Several members of the LIM protein family have important roles in development and differentiation. We recently isolated a rat cDNA encoding a new member of this family, CRP2/SmLIM, that contains two LIM domains and is expressed preferentially in vascular smooth muscle cells (VSMC). To study the molecular mechanisms that regulate VSMC-specific transcription of the Crp2/SmLim gene, we cloned the cDNA and gene of mouse Crp2/SmLim. Mouse Crp2/SmLim is a single copy gene of six exons and five introns spanning approximately 20 kilobases of genomic DNA. By 5'-rapid amplification of cDNA ends and S1 nuclease protection assay, we determined that the transcription start site is an A residue 80 base pairs 5' of the translation initiation codon. A TATA-like sequence is located 27 base pairs 5' of the transcription start site, and there are potential cis-acting elements (GATA, Sp1, AP-2, E box, CCAC box, and GArC motif) in the 5'-flanking sequence. In transient transfection assays in rat aortic smooth muscle cells in primary culture, 5 kilobases of the Crp2/SmLim 5'-flanking sequence generated a high level of luciferase reporter gene activity.
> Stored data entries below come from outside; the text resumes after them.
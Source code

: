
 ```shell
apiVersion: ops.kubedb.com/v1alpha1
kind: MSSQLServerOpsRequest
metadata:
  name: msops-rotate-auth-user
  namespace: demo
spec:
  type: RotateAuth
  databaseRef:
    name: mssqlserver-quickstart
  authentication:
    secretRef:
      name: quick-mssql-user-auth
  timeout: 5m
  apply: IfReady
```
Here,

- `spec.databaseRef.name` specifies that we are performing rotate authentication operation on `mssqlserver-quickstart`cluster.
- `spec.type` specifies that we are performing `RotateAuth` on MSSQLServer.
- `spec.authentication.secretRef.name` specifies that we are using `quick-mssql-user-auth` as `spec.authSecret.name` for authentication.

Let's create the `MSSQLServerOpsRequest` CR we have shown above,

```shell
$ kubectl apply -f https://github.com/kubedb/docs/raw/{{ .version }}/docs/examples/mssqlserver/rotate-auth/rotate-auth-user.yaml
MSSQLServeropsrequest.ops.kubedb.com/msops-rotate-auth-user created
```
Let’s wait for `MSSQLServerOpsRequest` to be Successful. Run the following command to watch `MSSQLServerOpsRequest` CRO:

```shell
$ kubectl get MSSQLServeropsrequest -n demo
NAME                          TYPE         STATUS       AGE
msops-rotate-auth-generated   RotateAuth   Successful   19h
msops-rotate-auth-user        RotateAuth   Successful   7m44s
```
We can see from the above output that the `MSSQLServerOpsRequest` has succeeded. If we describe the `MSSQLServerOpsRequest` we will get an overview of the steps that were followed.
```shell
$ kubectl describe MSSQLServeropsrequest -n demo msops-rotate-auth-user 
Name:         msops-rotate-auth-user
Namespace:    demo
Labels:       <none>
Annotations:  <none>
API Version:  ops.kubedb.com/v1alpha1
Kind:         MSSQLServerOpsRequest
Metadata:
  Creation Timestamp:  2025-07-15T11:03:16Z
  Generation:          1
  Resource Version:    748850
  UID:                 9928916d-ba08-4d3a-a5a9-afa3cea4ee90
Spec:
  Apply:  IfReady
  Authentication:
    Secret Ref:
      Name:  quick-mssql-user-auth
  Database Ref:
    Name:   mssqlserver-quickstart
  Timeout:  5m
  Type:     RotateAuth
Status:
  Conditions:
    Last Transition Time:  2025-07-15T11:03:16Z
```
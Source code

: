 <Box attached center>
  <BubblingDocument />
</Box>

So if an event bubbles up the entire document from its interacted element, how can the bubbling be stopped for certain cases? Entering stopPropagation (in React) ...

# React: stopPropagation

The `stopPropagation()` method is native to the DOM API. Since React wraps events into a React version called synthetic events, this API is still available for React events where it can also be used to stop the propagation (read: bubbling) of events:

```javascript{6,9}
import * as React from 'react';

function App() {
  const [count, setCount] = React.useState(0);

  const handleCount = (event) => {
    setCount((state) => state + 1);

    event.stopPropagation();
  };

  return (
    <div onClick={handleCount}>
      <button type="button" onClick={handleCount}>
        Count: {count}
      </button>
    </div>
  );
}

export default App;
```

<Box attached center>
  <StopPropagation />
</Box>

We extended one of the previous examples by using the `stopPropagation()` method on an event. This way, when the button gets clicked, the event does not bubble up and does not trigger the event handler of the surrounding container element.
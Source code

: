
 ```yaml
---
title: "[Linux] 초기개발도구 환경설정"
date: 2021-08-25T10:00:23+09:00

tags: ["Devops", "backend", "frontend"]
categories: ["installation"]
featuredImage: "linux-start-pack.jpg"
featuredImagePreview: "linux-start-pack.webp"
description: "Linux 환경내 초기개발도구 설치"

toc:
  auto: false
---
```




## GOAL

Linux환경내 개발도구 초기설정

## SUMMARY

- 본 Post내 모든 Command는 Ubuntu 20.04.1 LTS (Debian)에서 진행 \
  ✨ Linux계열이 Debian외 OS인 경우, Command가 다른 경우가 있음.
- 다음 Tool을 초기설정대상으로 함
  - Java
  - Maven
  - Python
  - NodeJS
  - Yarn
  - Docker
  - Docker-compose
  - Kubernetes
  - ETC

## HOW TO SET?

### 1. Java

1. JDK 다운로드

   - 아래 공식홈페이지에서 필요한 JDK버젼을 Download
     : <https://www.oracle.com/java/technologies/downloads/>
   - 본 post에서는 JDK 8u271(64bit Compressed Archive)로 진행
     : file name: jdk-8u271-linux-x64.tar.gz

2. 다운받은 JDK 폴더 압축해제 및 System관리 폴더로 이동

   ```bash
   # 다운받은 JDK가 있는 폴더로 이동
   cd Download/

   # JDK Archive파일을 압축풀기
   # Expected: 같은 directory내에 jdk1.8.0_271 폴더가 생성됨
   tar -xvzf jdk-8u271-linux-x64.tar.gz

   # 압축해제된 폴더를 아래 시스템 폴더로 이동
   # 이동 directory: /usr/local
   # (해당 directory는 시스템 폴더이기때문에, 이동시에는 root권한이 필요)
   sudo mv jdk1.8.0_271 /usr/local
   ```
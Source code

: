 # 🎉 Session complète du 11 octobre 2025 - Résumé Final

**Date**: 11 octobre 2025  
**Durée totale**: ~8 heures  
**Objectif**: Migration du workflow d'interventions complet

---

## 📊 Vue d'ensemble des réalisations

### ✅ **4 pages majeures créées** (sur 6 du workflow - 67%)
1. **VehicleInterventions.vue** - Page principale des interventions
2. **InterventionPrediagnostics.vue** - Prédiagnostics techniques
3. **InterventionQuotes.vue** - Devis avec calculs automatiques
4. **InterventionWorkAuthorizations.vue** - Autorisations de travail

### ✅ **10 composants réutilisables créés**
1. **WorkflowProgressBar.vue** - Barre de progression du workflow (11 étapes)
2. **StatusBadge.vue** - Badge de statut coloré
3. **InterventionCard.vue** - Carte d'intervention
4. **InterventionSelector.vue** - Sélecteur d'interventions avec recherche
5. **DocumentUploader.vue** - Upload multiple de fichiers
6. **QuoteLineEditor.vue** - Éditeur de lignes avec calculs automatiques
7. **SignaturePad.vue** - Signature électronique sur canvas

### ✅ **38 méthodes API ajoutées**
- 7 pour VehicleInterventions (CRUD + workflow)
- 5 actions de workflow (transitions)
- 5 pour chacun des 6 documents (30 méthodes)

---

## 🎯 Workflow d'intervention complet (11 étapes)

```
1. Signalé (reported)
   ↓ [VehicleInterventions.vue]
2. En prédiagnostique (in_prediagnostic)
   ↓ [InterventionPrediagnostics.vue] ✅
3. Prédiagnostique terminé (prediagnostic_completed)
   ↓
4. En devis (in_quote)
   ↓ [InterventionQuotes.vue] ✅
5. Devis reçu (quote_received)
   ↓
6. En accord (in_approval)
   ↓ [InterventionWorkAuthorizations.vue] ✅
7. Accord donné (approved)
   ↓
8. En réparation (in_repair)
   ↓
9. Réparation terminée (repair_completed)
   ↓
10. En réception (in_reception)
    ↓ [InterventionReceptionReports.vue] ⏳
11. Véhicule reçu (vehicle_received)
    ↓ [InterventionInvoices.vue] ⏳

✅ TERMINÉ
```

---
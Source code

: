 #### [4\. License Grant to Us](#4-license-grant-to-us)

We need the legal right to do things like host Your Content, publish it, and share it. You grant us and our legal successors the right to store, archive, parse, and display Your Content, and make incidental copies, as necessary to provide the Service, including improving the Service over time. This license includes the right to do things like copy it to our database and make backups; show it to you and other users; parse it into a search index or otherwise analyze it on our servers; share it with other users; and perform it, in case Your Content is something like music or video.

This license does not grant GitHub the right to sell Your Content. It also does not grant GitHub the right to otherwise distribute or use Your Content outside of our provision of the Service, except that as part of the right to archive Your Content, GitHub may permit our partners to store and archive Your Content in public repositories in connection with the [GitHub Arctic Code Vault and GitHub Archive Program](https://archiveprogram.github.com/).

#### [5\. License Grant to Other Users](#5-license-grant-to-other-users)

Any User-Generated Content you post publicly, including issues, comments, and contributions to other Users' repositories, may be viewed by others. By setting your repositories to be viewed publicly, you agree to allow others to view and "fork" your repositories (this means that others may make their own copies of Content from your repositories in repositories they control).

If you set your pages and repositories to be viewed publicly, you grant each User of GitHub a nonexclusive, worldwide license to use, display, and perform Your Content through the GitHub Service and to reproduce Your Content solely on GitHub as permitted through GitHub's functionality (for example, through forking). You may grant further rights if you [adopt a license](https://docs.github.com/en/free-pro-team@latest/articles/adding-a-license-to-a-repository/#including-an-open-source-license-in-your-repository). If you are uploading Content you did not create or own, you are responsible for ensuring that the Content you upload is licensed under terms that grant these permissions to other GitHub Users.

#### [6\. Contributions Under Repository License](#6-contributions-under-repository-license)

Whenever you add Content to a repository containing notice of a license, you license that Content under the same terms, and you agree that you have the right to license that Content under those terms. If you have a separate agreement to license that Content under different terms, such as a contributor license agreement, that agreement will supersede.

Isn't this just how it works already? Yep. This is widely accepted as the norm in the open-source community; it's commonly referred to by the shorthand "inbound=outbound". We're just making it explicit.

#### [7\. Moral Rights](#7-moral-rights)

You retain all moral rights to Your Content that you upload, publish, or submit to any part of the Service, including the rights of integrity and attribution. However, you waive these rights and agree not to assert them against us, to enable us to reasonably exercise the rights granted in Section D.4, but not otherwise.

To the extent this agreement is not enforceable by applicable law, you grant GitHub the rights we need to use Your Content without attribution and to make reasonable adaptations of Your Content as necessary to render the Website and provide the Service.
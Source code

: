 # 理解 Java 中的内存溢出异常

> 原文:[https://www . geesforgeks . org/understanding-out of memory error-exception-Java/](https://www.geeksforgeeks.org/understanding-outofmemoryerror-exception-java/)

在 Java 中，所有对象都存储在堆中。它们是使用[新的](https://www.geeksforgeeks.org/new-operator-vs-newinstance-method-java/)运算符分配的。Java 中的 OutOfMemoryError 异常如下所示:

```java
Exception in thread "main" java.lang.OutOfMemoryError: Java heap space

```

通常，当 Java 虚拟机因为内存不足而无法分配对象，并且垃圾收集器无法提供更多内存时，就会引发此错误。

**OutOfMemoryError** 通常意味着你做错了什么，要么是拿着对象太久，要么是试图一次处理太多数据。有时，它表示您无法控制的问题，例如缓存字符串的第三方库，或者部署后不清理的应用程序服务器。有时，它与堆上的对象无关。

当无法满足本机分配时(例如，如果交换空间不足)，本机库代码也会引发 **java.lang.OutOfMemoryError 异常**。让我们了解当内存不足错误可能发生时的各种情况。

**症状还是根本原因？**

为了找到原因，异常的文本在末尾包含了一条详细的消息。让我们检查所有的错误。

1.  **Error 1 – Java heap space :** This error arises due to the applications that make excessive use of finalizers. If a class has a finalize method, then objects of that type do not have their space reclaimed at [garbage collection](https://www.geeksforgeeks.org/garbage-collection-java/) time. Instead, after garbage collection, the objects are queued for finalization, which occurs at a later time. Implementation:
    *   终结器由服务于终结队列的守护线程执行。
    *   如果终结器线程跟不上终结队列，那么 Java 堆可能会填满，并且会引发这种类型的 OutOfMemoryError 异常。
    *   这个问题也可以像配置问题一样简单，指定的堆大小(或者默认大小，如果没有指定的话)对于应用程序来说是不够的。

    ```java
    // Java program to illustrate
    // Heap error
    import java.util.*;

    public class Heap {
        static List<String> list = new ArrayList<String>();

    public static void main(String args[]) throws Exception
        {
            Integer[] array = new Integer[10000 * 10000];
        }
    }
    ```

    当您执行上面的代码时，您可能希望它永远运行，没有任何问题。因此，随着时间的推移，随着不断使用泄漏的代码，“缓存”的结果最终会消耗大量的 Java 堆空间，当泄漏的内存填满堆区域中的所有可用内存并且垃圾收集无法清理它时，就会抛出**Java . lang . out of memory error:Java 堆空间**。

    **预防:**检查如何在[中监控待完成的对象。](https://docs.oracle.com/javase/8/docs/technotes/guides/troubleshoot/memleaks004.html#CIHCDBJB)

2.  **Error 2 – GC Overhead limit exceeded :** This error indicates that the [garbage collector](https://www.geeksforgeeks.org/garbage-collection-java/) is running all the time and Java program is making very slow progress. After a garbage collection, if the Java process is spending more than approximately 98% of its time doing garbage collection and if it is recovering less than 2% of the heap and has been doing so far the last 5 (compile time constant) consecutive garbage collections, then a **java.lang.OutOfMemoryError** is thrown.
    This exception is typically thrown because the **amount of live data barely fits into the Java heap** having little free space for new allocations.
By deletion analysis and gel mobility shift assay, we found that the region between bases -74 and -39 of this 5 kilobase DNA fragment binds Sp1 and confers basal promoter activity in the Crp2/SmLim gene. In vitro, the 5-kilobase fragment was active in multiple cell types. In vivo, however, the 5-kilobase fragment directed high level expression of the lacZ reporter gene preferentially in the VSMC of transgenic mice, indicating the presence of VSMC-specific element(s) in this fragment.